**TASK DIRECTIONS:**
Locate the line that contains "https://Katerina-Kushnir.github.io/rsschool-cv/cv". Reproduce it and all following lines up to the end of the material, exactly and with nothing added.

**RECORDS FOR THE TASK:**

==============================

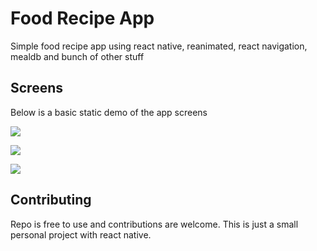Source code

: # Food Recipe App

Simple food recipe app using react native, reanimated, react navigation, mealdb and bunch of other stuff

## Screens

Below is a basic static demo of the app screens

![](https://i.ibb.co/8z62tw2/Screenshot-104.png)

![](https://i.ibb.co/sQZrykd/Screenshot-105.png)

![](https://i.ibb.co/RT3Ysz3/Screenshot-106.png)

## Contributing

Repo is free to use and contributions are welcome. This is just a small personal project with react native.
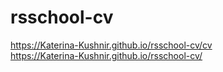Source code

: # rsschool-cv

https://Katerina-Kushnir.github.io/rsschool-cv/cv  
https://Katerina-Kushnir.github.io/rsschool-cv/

==============================

**EXPECTED ANSWER:**
https://Katerina-Kushnir.github.io/rsschool-cv/cv  
https://Katerina-Kushnir.github.io/rsschool-cv/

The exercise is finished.